Stored items
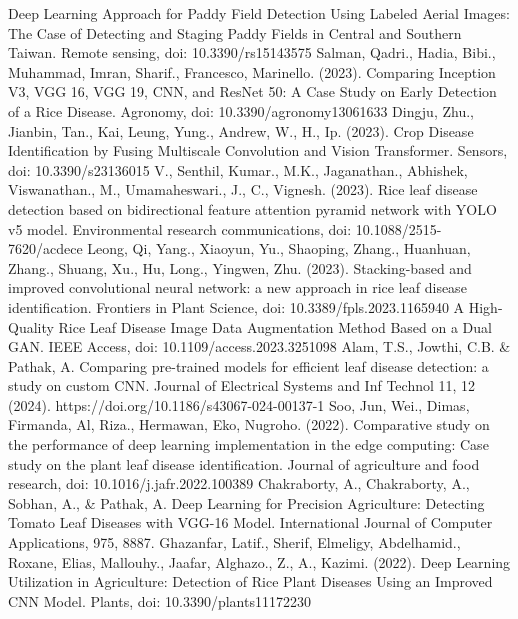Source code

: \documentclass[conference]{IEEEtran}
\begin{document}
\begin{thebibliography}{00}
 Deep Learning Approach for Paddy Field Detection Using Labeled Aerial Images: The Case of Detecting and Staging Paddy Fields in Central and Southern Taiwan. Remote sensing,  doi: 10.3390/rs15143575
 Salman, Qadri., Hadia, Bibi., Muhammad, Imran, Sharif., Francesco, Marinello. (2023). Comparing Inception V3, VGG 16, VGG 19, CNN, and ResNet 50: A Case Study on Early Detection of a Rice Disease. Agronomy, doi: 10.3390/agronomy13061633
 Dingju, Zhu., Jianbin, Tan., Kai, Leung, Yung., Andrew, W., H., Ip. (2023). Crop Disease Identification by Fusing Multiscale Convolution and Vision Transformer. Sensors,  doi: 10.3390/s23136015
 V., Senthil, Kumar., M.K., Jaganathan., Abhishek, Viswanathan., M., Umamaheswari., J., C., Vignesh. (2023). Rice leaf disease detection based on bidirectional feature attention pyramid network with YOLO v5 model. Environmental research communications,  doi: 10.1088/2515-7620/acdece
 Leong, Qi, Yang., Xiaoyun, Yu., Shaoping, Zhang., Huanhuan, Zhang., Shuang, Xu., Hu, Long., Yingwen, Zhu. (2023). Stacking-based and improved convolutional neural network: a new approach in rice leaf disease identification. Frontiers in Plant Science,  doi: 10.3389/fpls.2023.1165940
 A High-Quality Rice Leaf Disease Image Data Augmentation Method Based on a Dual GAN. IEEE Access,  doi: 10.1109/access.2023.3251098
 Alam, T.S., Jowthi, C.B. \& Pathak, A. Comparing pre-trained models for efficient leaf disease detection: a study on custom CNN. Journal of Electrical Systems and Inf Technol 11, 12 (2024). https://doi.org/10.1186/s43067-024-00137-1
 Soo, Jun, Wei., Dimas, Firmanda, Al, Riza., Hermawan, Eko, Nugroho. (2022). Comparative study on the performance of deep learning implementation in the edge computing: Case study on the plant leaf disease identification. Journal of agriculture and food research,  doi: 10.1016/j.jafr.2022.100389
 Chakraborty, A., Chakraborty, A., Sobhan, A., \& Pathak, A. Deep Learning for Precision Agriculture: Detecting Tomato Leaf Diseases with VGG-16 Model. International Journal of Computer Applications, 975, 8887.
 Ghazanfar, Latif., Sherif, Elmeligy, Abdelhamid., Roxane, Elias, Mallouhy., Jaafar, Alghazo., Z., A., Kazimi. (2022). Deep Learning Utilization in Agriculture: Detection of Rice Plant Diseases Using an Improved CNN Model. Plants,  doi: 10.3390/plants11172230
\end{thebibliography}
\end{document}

...

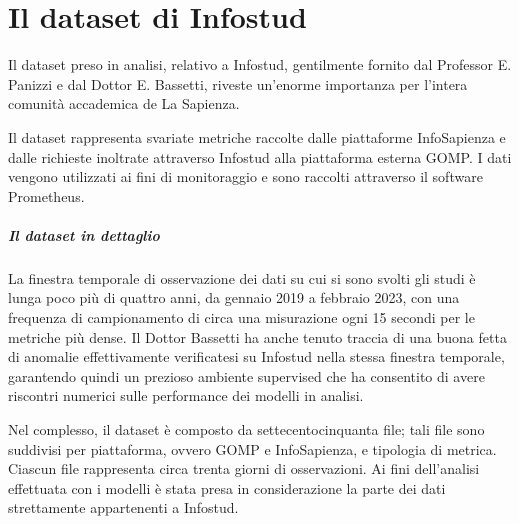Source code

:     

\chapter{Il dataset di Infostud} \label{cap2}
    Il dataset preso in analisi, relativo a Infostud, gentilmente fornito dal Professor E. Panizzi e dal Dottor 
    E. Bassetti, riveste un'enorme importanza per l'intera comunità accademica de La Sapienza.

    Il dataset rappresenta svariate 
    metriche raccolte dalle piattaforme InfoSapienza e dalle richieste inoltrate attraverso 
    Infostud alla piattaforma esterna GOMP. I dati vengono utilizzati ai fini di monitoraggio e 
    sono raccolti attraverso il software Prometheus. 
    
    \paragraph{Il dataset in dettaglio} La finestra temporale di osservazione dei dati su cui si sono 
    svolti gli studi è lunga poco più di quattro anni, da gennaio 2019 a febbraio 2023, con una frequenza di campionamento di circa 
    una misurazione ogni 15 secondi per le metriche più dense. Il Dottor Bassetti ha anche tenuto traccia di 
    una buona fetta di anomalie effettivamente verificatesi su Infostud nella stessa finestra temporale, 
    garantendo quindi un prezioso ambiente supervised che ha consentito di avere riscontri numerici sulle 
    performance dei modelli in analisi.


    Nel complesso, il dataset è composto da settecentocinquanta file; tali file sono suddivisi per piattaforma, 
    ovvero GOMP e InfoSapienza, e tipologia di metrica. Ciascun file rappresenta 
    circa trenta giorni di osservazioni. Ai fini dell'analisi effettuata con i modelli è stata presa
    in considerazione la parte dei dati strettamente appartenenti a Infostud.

* Activity *
Take the entries above and return only the lines from the one with "Il dataset preso" to the one with "in considerazione la", both included, unchanged.

* Expected output *
    Il dataset preso in analisi, relativo a Infostud, gentilmente fornito dal Professor E. Panizzi e dal Dottor 
    E. Bassetti, riveste un'enorme importanza per l'intera comunità accademica de La Sapienza.

    Il dataset rappresenta svariate 
    metriche raccolte dalle piattaforme InfoSapienza e dalle richieste inoltrate attraverso 
    Infostud alla piattaforma esterna GOMP. I dati vengono utilizzati ai fini di monitoraggio e 
    sono raccolti attraverso il software Prometheus. 
    
    \paragraph{Il dataset in dettaglio} La finestra temporale di osservazione dei dati su cui si sono 
    svolti gli studi è lunga poco più di quattro anni, da gennaio 2019 a febbraio 2023, con una frequenza di campionamento di circa 
    una misurazione ogni 15 secondi per le metriche più dense. Il Dottor Bassetti ha anche tenuto traccia di 
    una buona fetta di anomalie effettivamente verificatesi su Infostud nella stessa finestra temporale, 
    garantendo quindi un prezioso ambiente supervised che ha consentito di avere riscontri numerici sulle 
    performance dei modelli in analisi.


    Nel complesso, il dataset è composto da settecentocinquanta file; tali file sono suddivisi per piattaforma, 
    ovvero GOMP e InfoSapienza, e tipologia di metrica. Ciascun file rappresenta 
    circa trenta giorni di osservazioni. Ai fini dell'analisi effettuata con i modelli è stata presa
    in considerazione la parte dei dati strettamente appartenenti a Infostud.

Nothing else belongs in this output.